VIA EDGAR AND ELECTRONIC MAIL

Nicholas P. Panos
Senior Special Counsel
Office of Mergers & Acquisitions
United States Securities and Exchange Commission
Division of Corporation Finance
Mail Stop 3628
100 F Street, N.E.
Washington, D.C. 20549

Re:Merrimack Pharmaceuticals, Inc. (the “Company”)
PRRN14A preliminary proxy statement filing made on Schedule 14A
Filed on August 13, 2019 by JFL Partners Fund LP, et al. (the “Proxy Statement”)
File No. 001-35409

Dear Mr. Panos:

We acknowledge receipt of the comment letter of the Staff (the “Staff”) of the U.S. Securities and Exchange Commission, dated August 15, 2019 (the “Staff Letter”), with regard to the above-referenced matter. We have reviewed the Staff Letter with JFL Partners Fund LP and the other participants in its solicitation (collectively, “JFL Capital”) and provide the following responses on JFL Capital’s behalf. For ease of reference, the comments in the Staff Letter are reproduced in italicized form below. Terms that are not otherwise defined have the meanings ascribed to them in the Proxy Statement.

Schedule 14A

Letter to Stockholders

1.Please refer to the following statement: “You can only vote for the Company’s directors by signing and returning a proxy card provided by the Company.” Please qualify this statement by indicating that stockholders may also vote for the Company’s nominees via Internet, telephone or in person at the Annual Meeting.

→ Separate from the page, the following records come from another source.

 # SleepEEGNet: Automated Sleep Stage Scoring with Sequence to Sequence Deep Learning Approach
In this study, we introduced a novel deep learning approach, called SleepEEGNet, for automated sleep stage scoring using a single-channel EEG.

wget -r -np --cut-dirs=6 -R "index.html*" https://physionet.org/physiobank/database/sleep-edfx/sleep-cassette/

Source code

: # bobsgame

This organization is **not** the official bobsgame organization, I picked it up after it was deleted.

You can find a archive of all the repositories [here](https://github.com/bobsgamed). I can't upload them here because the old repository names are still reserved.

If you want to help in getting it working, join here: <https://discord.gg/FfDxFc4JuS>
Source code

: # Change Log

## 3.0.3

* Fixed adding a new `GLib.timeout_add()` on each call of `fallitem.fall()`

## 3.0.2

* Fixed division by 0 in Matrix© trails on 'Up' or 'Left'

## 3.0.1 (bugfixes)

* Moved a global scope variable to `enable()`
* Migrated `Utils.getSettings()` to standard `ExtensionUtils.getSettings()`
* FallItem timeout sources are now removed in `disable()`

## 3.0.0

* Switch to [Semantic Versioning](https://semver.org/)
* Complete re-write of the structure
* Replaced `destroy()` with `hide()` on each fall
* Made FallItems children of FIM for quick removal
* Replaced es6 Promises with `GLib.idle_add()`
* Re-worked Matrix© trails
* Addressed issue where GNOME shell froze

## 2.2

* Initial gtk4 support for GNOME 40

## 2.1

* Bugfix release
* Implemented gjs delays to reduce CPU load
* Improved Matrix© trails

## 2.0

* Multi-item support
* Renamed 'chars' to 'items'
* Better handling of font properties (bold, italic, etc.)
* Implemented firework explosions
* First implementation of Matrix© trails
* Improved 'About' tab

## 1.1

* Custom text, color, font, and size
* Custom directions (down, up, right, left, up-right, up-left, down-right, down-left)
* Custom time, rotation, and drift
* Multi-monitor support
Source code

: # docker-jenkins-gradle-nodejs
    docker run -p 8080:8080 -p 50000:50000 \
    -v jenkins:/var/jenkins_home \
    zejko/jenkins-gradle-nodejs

JFL Capital acknowledges the Staff’s comment and has revised the Proxy Statement accordingly. JFL Capital’s disclosure now provides that “[y]ou can only vote for the Company’s director nominees by signing and returning a proxy card provided by the Company, voting in person at the Annual Meeting or otherwise providing valid voting instructions to the Company (including by telephone or Internet).” Please see the cover letter to the Proxy Statement.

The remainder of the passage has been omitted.